═════ Records shown ═════

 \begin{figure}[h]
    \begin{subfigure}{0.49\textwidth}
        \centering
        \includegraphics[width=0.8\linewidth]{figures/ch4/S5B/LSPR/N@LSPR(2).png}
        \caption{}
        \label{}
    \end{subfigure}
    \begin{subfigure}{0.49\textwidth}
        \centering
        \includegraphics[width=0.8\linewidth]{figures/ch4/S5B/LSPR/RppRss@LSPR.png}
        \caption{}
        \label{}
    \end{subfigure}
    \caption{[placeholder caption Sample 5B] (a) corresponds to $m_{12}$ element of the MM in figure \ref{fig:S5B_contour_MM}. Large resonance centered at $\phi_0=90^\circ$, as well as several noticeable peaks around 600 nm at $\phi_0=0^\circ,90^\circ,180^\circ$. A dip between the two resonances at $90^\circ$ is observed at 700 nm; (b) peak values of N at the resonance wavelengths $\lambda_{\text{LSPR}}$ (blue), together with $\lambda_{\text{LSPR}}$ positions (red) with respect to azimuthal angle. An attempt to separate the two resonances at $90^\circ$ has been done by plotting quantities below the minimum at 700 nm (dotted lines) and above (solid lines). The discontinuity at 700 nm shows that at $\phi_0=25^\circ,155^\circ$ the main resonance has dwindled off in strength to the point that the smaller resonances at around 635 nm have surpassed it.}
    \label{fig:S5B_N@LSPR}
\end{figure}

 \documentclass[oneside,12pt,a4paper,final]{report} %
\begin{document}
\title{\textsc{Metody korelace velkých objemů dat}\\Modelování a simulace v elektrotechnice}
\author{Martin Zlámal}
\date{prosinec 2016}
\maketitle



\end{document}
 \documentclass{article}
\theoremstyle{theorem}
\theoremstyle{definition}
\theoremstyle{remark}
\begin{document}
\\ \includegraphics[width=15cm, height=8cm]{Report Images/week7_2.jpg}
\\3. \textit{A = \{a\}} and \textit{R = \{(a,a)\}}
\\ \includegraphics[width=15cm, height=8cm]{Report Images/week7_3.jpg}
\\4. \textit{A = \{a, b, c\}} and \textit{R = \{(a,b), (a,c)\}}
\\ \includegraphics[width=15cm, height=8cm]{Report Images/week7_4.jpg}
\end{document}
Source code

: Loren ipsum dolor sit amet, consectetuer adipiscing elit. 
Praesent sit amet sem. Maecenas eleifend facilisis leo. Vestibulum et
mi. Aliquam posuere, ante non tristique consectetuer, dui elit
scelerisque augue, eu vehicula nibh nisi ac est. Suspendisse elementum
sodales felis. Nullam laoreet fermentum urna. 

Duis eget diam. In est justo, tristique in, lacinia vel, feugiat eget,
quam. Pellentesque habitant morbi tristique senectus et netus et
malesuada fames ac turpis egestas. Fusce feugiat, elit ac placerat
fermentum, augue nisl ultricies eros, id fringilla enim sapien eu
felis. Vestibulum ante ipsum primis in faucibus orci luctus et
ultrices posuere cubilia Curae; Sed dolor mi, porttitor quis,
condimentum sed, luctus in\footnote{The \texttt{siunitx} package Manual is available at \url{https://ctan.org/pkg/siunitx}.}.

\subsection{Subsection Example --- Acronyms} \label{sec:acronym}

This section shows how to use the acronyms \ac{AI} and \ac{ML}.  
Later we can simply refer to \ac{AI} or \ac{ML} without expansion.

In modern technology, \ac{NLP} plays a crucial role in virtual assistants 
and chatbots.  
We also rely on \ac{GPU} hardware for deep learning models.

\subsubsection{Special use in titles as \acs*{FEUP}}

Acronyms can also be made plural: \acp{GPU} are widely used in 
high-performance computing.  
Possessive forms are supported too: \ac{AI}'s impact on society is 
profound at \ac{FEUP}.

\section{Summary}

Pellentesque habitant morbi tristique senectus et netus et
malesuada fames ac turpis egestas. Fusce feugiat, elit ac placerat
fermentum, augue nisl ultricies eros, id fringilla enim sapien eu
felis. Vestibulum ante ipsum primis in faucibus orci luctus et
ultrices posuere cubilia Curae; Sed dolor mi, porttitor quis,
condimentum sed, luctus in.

═════

Every entry should be retyped exactly as it appears.

# Exercise solution:
 \begin{figure}[h]
    \begin{subfigure}{0.49\textwidth}
        \centering
        \includegraphics[width=0.8\linewidth]{figures/ch4/S5B/LSPR/N@LSPR(2).png}
        \caption{}
        \label{}
    \end{subfigure}
    \begin{subfigure}{0.49\textwidth}
        \centering
        \includegraphics[width=0.8\linewidth]{figures/ch4/S5B/LSPR/RppRss@LSPR.png}
        \caption{}
        \label{}
    \end{subfigure}
    \caption{[placeholder caption Sample 5B] (a) corresponds to $m_{12}$ element of the MM in figure \ref{fig:S5B_contour_MM}. Large resonance centered at $\phi_0=90^\circ$, as well as several noticeable peaks around 600 nm at $\phi_0=0^\circ,90^\circ,180^\circ$. A dip between the two resonances at $90^\circ$ is observed at 700 nm; (b) peak values of N at the resonance wavelengths $\lambda_{\text{LSPR}}$ (blue), together with $\lambda_{\text{LSPR}}$ positions (red) with respect to azimuthal angle. An attempt to separate the two resonances at $90^\circ$ has been done by plotting quantities below the minimum at 700 nm (dotted lines) and above (solid lines). The discontinuity at 700 nm shows that at $\phi_0=25^\circ,155^\circ$ the main resonance has dwindled off in strength to the point that the smaller resonances at around 635 nm have surpassed it.}
    \label{fig:S5B_N@LSPR}
\end{figure}

 \documentclass[oneside,12pt,a4paper,final]{report} %
\begin{document}
\title{\textsc{Metody korelace velkých objemů dat}\\Modelování a simulace v elektrotechnice}
\author{Martin Zlámal}
\date{prosinec 2016}
\maketitle



\end{document}
 \documentclass{article}
\theoremstyle{theorem}
\theoremstyle{definition}
\theoremstyle{remark}
\begin{document}
\\ \includegraphics[width=15cm, height=8cm]{Report Images/week7_2.jpg}
\\3. \textit{A = \{a\}} and \textit{R = \{(a,a)\}}
\\ \includegraphics[width=15cm, height=8cm]{Report Images/week7_3.jpg}
\\4. \textit{A = \{a, b, c\}} and \textit{R = \{(a,b), (a,c)\}}
\\ \includegraphics[width=15cm, height=8cm]{Report Images/week7_4.jpg}
\end{document}
Source code

: Loren ipsum dolor sit amet, consectetuer adipiscing elit. 
Praesent sit amet sem. Maecenas eleifend facilisis leo. Vestibulum et
mi. Aliquam posuere, ante non tristique consectetuer, dui elit
scelerisque augue, eu vehicula nibh nisi ac est. Suspendisse elementum
sodales felis. Nullam laoreet fermentum urna. 

Duis eget diam. In est justo, tristique in, lacinia vel, feugiat eget,
quam. Pellentesque habitant morbi tristique senectus et netus et
malesuada fames ac turpis egestas. Fusce feugiat, elit ac placerat
fermentum, augue nisl ultricies eros, id fringilla enim sapien eu
felis. Vestibulum ante ipsum primis in faucibus orci luctus et
ultrices posuere cubilia Curae; Sed dolor mi, porttitor quis,
condimentum sed, luctus in\footnote{The \texttt{siunitx} package Manual is available at \url{https://ctan.org/pkg/siunitx}.}.

\subsection{Subsection Example --- Acronyms} \label{sec:acronym}

This section shows how to use the acronyms \ac{AI} and \ac{ML}.  
Later we can simply refer to \ac{AI} or \ac{ML} without expansion.

In modern technology, \ac{NLP} plays a crucial role in virtual assistants 
and chatbots.  
We also rely on \ac{GPU} hardware for deep learning models.

\subsubsection{Special use in titles as \acs*{FEUP}}

Acronyms can also be made plural: \acp{GPU} are widely used in 
high-performance computing.  
Possessive forms are supported too: \ac{AI}'s impact on society is 
profound at \ac{FEUP}.

\section{Summary}

Pellentesque habitant morbi tristique senectus et netus et
malesuada fames ac turpis egestas. Fusce feugiat, elit ac placerat
fermentum, augue nisl ultricies eros, id fringilla enim sapien eu
felis. Vestibulum ante ipsum primis in faucibus orci luctus et
ultrices posuere cubilia Curae; Sed dolor mi, porttitor quis,
condimentum sed, luctus in.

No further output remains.